> **Directions for this task**
Take the records below and set down exactly the lines from the one with "IRM, Group DRO, and" to the one with "This repository will", ends included; do not copy the pictures.

> **Material for this exercise**
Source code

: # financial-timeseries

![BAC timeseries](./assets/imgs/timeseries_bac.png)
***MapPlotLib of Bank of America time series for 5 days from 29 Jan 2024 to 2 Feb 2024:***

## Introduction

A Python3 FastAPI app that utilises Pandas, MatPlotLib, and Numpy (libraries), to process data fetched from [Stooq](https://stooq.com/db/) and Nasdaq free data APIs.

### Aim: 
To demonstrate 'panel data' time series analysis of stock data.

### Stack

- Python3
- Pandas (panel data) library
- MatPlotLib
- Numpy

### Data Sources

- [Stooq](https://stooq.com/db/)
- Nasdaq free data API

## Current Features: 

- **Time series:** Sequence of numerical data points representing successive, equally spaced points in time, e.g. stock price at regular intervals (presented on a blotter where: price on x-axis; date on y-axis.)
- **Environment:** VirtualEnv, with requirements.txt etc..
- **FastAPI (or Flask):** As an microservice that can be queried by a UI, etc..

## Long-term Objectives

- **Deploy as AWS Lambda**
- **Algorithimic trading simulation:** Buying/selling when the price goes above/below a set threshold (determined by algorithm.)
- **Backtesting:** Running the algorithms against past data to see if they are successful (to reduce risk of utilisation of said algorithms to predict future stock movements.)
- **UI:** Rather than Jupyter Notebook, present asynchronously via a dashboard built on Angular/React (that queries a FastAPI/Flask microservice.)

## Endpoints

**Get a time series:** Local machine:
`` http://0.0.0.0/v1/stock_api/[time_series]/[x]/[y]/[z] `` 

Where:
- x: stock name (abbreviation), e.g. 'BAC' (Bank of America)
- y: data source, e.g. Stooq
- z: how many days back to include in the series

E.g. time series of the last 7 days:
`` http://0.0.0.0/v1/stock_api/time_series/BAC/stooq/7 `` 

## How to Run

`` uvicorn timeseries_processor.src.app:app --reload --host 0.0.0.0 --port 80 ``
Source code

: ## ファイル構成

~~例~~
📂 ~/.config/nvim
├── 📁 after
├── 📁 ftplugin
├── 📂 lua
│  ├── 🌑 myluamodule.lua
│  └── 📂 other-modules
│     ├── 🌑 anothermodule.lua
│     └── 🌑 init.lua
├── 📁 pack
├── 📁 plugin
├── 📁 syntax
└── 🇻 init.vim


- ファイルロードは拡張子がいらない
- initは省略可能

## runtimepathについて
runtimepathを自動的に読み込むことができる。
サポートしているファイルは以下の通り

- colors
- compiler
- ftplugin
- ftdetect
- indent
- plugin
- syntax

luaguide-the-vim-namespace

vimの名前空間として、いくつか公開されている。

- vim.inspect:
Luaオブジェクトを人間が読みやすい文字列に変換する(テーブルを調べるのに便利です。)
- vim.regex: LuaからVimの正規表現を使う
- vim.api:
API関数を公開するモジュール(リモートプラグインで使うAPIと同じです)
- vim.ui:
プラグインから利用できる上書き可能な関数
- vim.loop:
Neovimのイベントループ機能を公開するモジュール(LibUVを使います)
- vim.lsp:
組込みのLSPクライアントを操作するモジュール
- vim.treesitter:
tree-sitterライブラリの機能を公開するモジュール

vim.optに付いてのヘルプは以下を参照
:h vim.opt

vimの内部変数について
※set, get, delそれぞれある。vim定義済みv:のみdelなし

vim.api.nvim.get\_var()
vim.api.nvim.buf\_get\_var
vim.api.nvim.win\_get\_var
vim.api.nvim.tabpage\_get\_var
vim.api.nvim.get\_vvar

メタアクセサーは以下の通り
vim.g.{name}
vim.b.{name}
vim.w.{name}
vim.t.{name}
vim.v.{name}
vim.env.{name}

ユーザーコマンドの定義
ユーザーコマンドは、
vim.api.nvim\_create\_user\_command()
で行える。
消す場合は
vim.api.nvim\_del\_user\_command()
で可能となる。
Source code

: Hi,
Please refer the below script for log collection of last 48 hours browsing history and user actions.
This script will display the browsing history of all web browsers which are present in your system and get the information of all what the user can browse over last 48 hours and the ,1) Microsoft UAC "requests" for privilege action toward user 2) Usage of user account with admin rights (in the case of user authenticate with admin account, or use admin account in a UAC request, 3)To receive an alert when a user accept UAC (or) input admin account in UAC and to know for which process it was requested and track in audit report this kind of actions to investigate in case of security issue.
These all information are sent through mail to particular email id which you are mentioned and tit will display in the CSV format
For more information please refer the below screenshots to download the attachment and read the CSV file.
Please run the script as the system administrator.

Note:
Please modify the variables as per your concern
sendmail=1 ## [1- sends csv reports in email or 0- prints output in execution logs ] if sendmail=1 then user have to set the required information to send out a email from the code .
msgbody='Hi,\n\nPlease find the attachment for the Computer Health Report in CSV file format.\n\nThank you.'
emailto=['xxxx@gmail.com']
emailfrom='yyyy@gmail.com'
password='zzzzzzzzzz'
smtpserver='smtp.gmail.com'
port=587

--

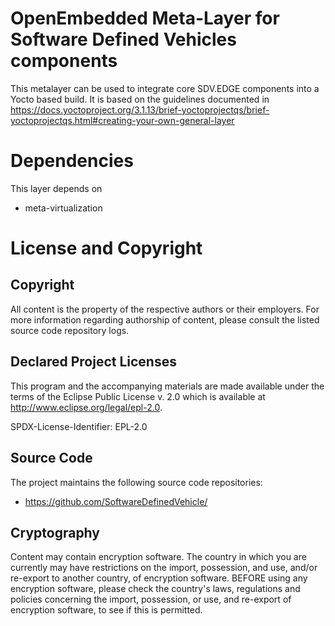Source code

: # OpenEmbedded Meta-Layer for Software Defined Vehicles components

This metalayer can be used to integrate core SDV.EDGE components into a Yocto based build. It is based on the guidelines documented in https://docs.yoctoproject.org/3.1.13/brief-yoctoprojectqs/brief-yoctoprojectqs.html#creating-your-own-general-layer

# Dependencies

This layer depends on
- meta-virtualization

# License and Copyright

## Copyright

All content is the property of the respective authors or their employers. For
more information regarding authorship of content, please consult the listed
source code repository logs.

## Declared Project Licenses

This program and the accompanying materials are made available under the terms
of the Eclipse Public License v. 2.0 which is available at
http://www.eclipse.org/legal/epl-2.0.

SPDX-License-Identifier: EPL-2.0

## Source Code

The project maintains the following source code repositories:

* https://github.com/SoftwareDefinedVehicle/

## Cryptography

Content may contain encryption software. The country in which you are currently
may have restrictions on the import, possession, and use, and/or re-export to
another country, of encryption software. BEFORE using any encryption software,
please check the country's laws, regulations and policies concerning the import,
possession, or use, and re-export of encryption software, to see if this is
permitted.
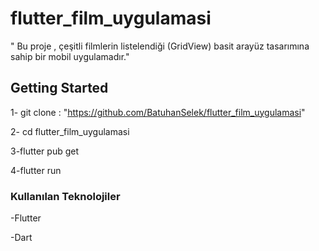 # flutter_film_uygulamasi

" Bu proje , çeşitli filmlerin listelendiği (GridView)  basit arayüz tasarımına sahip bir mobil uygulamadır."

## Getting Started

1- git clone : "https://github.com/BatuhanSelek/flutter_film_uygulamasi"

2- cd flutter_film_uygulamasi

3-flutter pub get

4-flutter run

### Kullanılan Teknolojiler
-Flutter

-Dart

==

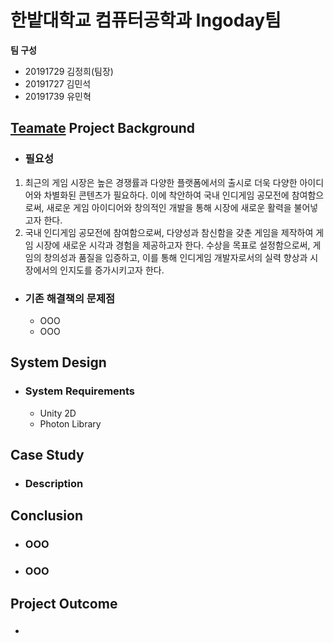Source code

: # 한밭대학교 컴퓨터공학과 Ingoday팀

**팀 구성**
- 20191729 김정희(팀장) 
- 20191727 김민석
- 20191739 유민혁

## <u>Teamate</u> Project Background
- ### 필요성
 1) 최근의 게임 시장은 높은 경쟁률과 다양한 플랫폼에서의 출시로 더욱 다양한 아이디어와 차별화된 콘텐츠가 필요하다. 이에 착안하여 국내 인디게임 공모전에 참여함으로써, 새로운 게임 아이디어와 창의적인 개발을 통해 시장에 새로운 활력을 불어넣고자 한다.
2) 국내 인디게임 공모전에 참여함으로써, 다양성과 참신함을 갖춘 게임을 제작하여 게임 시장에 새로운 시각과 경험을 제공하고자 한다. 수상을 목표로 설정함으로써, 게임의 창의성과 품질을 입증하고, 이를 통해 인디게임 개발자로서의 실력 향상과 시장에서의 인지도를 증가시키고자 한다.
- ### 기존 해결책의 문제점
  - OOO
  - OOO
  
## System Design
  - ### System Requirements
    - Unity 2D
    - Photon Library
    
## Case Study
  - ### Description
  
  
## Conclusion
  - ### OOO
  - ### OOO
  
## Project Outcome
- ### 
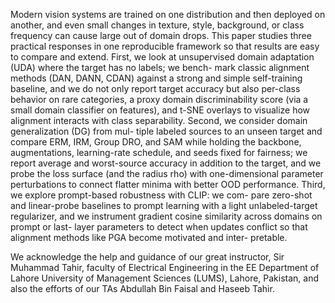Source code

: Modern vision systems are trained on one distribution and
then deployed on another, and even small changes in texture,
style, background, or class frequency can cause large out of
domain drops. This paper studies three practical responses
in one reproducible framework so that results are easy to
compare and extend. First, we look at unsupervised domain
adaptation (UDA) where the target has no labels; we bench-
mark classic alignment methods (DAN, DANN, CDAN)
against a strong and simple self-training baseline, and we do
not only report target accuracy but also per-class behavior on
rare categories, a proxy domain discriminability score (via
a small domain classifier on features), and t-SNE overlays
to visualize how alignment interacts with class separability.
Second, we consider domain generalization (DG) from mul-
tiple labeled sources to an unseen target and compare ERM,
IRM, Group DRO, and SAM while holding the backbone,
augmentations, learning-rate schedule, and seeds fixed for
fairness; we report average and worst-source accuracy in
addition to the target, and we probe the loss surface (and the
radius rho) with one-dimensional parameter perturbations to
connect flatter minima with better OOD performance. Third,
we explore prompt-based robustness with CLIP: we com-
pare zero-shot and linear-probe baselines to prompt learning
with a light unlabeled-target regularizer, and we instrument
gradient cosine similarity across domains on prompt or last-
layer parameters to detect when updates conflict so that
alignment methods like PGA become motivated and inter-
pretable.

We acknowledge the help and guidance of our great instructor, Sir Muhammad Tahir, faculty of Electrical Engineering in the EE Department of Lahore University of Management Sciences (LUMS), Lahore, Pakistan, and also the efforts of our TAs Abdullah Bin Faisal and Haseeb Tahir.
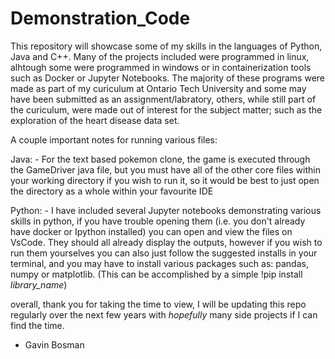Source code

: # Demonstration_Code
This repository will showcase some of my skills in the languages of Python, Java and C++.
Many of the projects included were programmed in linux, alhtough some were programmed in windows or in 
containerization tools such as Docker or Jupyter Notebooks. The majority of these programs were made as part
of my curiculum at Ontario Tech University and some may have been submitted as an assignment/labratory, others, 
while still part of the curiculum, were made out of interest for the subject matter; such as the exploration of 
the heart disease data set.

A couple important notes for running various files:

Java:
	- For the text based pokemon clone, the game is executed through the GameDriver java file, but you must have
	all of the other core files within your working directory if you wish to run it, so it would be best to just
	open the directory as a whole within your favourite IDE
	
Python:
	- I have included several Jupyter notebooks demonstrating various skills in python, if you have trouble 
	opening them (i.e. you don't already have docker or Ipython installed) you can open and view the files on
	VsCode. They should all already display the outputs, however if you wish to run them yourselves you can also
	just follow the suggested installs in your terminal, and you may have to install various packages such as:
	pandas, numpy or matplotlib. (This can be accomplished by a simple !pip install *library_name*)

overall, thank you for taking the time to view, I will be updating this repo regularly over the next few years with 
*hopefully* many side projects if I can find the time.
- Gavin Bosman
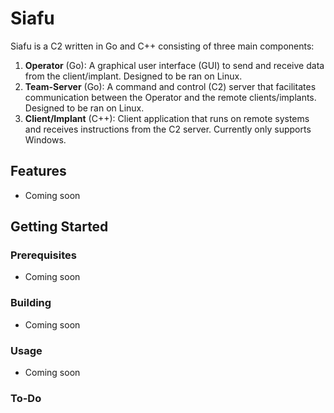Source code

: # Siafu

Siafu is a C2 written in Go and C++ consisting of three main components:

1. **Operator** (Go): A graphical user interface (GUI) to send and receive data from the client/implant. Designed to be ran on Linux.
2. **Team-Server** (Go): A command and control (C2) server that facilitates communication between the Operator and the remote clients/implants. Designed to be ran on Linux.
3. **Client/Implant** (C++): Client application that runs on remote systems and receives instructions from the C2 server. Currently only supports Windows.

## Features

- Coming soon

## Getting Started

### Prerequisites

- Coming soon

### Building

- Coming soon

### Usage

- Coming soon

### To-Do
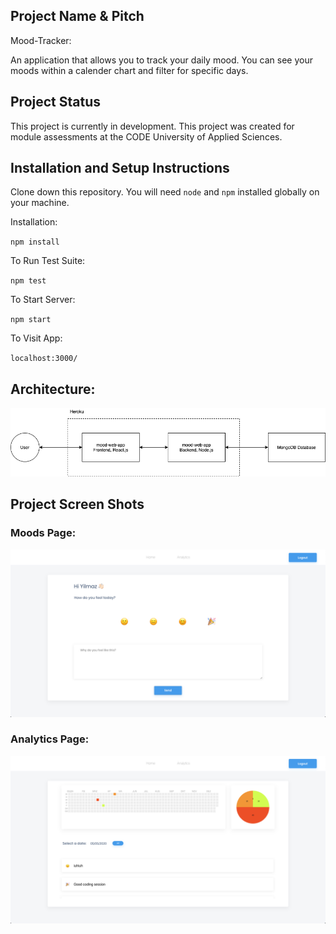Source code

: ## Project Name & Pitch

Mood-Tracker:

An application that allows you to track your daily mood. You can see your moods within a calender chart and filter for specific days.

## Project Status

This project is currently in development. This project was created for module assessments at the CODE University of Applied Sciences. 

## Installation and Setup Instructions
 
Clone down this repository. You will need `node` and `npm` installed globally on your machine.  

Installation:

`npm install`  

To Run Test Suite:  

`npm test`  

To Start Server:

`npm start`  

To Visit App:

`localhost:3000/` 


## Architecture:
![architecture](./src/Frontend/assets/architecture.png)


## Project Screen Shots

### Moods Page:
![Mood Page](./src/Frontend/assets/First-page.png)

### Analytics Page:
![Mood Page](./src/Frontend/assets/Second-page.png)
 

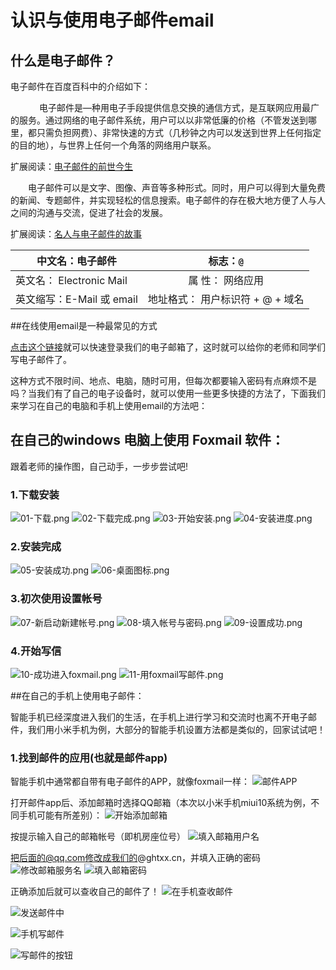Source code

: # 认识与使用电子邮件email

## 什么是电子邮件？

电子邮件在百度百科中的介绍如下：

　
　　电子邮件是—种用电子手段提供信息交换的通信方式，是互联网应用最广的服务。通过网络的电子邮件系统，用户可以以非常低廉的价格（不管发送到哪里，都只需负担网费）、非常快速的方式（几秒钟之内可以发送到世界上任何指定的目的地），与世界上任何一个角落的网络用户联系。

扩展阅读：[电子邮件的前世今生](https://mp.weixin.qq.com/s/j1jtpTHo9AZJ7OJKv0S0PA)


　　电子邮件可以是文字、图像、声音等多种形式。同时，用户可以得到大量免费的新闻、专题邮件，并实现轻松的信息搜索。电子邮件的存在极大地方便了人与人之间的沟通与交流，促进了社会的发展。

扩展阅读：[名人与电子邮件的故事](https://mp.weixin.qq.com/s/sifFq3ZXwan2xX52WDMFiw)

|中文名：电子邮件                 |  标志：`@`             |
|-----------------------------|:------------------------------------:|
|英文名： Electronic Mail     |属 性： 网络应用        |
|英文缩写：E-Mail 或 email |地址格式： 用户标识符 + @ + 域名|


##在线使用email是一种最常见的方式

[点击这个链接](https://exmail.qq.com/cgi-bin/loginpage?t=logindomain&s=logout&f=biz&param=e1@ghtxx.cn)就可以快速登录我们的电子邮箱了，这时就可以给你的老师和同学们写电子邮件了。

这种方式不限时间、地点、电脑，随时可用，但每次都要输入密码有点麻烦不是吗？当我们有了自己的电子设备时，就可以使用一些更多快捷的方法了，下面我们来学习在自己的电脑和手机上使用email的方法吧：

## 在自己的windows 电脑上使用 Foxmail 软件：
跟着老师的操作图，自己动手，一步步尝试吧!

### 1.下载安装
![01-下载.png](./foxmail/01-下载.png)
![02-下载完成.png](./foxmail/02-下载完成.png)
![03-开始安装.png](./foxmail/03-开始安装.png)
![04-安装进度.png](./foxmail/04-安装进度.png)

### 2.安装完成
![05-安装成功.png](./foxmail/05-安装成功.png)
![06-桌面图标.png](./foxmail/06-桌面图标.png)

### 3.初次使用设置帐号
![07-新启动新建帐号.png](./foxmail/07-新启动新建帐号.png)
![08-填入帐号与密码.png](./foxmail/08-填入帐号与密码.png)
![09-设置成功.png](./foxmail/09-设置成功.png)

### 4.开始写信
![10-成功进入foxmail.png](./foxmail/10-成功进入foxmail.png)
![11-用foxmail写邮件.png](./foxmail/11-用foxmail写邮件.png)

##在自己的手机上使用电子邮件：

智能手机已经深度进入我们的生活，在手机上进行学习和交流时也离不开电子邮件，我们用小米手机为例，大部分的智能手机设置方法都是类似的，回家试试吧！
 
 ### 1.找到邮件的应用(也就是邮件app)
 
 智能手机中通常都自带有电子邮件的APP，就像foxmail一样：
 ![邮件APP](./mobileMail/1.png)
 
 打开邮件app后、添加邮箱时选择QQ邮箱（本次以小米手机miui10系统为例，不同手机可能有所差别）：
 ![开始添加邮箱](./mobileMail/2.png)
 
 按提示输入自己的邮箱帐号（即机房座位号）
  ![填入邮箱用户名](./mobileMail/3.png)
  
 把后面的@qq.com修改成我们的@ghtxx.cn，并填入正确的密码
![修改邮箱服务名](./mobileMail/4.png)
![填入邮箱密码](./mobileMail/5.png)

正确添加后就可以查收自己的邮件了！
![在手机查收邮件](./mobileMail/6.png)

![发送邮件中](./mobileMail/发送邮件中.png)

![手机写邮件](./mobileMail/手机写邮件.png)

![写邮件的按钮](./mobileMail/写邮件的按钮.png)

> **Result for this task**
IRM, Group DRO, and SAM while holding the backbone,
augmentations, learning-rate schedule, and seeds fixed for
fairness; we report average and worst-source accuracy in
addition to the target, and we probe the loss surface (and the
radius rho) with one-dimensional parameter perturbations to
connect flatter minima with better OOD performance. Third,
we explore prompt-based robustness with CLIP: we com-
pare zero-shot and linear-probe baselines to prompt learning
with a light unlabeled-target regularizer, and we instrument
gradient cosine similarity across domains on prompt or last-
layer parameters to detect when updates conflict so that
alignment methods like PGA become motivated and inter-
pretable.

We acknowledge the help and guidance of our great instructor, Sir Muhammad Tahir, faculty of Electrical Engineering in the EE Department of Lahore University of Management Sciences (LUMS), Lahore, Pakistan, and also the efforts of our TAs Abdullah Bin Faisal and Haseeb Tahir.
Source code

: # Demonstration_Code
This repository will showcase some of my skills in the languages of Python, Java and C++.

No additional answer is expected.